> _TASK TO COMPLETE_
Here is the task for the records below: repeat exactly the lines from the one with "- Performance testing with large datasets" to the one with "- Basic usage instructions", both included, and nothing else.

↓

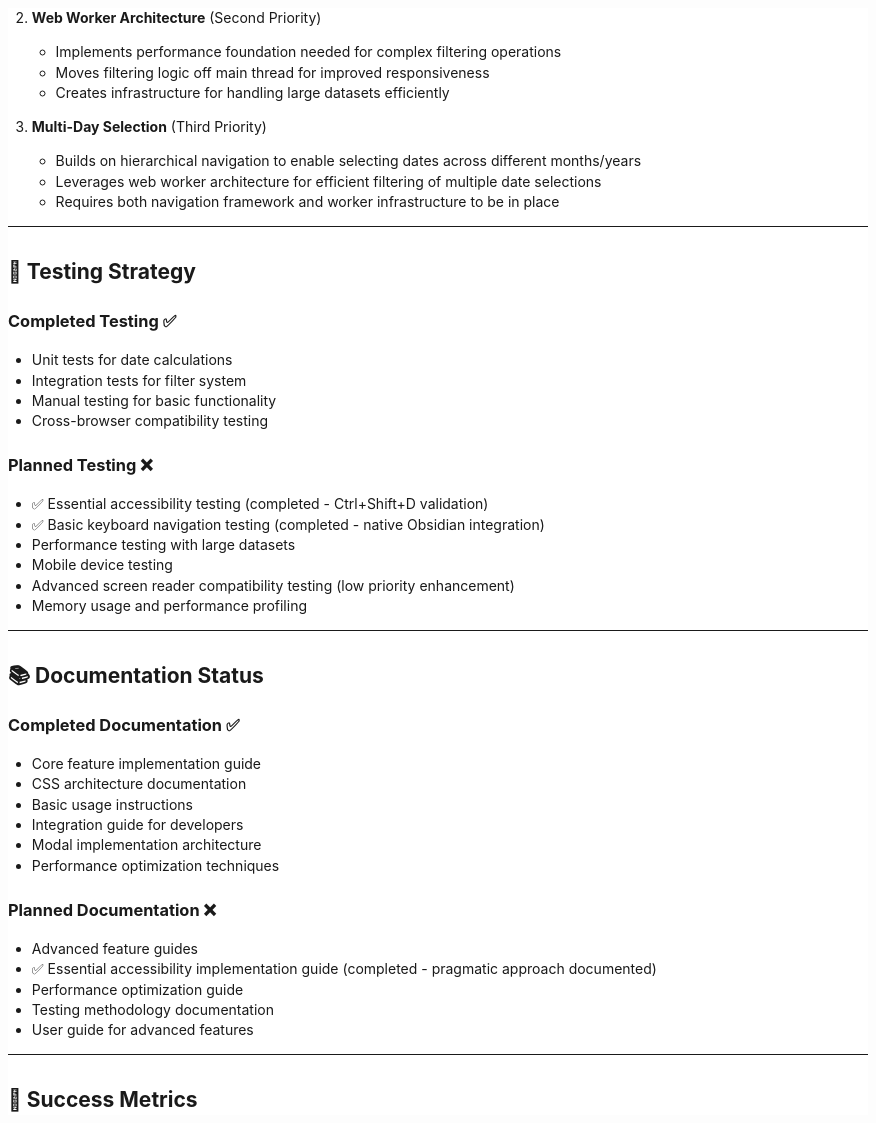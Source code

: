 2. **Web Worker Architecture** (Second Priority)
   - Implements performance foundation needed for complex filtering operations
   - Moves filtering logic off main thread for improved responsiveness
   - Creates infrastructure for handling large datasets efficiently

3. **Multi-Day Selection** (Third Priority)
   - Builds on hierarchical navigation to enable selecting dates across different months/years
   - Leverages web worker architecture for efficient filtering of multiple date selections
   - Requires both navigation framework and worker infrastructure to be in place

---

## 🧪 **Testing Strategy**

### **Completed Testing ✅**
- Unit tests for date calculations
- Integration tests for filter system
- Manual testing for basic functionality
- Cross-browser compatibility testing

### **Planned Testing ❌**
- ✅ Essential accessibility testing (completed - Ctrl+Shift+D validation)
- ✅ Basic keyboard navigation testing (completed - native Obsidian integration)
- Performance testing with large datasets
- Mobile device testing
- Advanced screen reader compatibility testing (low priority enhancement)
- Memory usage and performance profiling

---

## 📚 **Documentation Status**

### **Completed Documentation ✅**
- Core feature implementation guide
- CSS architecture documentation
- Basic usage instructions
- Integration guide for developers
- Modal implementation architecture
- Performance optimization techniques

### **Planned Documentation ❌**
- Advanced feature guides
- ✅ Essential accessibility implementation guide (completed - pragmatic approach documented)
- Performance optimization guide
- Testing methodology documentation
- User guide for advanced features

---

## 🎯 **Success Metrics**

↑

> _SOLUTION TO THE EXERCISE_
- Performance testing with large datasets
- Mobile device testing
- Advanced screen reader compatibility testing (low priority enhancement)
- Memory usage and performance profiling

---

## 📚 **Documentation Status**

### **Completed Documentation ✅**
- Core feature implementation guide
- CSS architecture documentation
- Basic usage instructions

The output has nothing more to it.